# gesucht: Map nur mit doppelten Keys



## der-doktor (19. Aug 2010)

Hi!
Ich suche irgendeine Datenstruktur die eigentlich genauso funktioniert wie eine HashMap nur mit dem unterschied dass doppelte Keys möglich sind. Warum das in einer Map nicht geht ist mir auch völlig klar. 

Ich hab etwas in der Java Api gesucht und ich habe jetzt auf Anhieb keine Klasse gefunden die mir das ermöglicht.

Grundsätzlcih könnte man einen 2 dinemsionalen Array machen. z.b.: Object[][]
aber hier ist blöd dass Arrays nicht dynamisch erweiterbar sind und keine Generics möglich sind.

Alternativ könnte ich mir auch soetwas vorstellen List<KeyValuePair<K,V>>
aber in Java gibt es von Haus aus nirgendwo eine KeyValuePair implementation (Oder habe ich nur nicht richitg gesucht?)

Natürlich könnte ich das alles selbst programmieren, aber ich kann mir nicht vorstellen dass es so einen Datentyp noch nciht gibt.

Hat jemand eine Idee?


----------



## faetzminator (19. Aug 2010)

Zwei Keys, eine Value? Nur zwei Keys? Was willst du damit machen, was soll es abbilden?


----------



## der-doktor (19. Aug 2010)

abgebildet werden soll z.b.:

"1" > "a"
"2" > "b"
"2" > "b"
"2" > "c"
"3" > "d"

und operationen z.b.
void put(K,V)
List<K> getKeys();
List<V> getValues()
KeyValuePair<K,V> get(int index)


----------



## Gast2 (19. Aug 2010)

Ich würds vllt mal mit ner Map<K, List<V>> probieren.


----------



## XHelp (19. Aug 2010)

Also get(int index) macht in einer Map kein Sinn. Du könntest dir überlegen etwas in der Art zu machen: Map<K, List<V>>... dann speicherst du nicht nur einen Wert, sondern eine Liste von Werten zu einem key.


----------



## eRaaaa (19. Aug 2010)

Und dann würden sich evtl die Google Collections anbieten--> Multimap
google-collections - Project Hosting on Google Code

Erlaubt zu einem Schlüssel mehrere Values!


----------



## der-doktor (19. Aug 2010)

EikeB hat gesagt.:


> Ich würds vllt mal mit ner Map<K, List<V>> probieren.


Bei diesem Ansatz müsste ich mich wieder selbst um das hinzufügen der Einträge kümmern. Außerdem kann ich dan nicht ohne weiteres über die Values iterieren



XHelp hat gesagt.:


> Also get(int index) macht in einer Map kein Sinn. Du könntest dir überlegen etwas in der Art zu machen: Map<K, List<V>>... dann speicherst du nicht nur einen Wert, sondern eine Liste von Werten zu einem key.

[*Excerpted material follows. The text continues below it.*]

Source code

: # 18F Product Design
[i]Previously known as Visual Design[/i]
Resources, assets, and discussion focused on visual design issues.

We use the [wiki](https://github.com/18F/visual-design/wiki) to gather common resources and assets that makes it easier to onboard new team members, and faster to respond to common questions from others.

vielleicht ist get(int index) wirklcih quatsch, aber was ich eigenlich bräuchte wäre dass ich über dei ganze Map iterieren kann und in jedem Iterationsschritt sowohl Key als auch Value zur verfügung habe



eRaaaa hat gesagt.:


> Und dann würden sich evtl die Google Collections anbieten--> Multimap
> google-collections - Project Hosting on Google Code
> 
> Erlaubt zu einem Schlüssel mehrere Values!


GENAU!!!!! sowas suche ich. Aber es scheint als wäre es wirklcih im Standart javase noch nicht enthalten.


----------



## Gast2 (19. Aug 2010)

der-doktor hat gesagt.:


> GENAU!!!!! sowas suche ich. Aber es scheint als wäre es wirklcih im Standart javase noch nicht enthalten.



Nüchtern betrachtet ist aber eigentlich das gleiche wie Map<K, List<V>>.


----------



## der-doktor (19. Aug 2010)

fassy hat gesagt.:


> Nüchtern betrachtet ist aber eigentlich das gleiche wie Map<K, List<V>>.



das ist mir schon klar, nur mit dem unterscheid (wie ich auch oben schon beschrieben habe), dass ich mich da um alles selbst kümmern müsste.

Meine ursprüngliche Frage war ja eigentlich auch ob nicht standartmäßig so eine Datenstruktur existiert Dass man mit dem entsprechenden Zeitaufwand alles selbst machen könnte will ich hier gar nicht abstreiten.


----------



## faetzminator (19. Aug 2010)

Einen eigenen Iterator schreiben und... tadaaa!


----------



## bygones (20. Aug 2010)

fassy hat gesagt.:


> Nüchtern betrachtet ist aber eigentlich das gleiche wie Map<K, List<V>>.


nuechtern betrachtet ist ne ArrayList auch nur n Array, dennoch nutzt man diese lieber.....


----------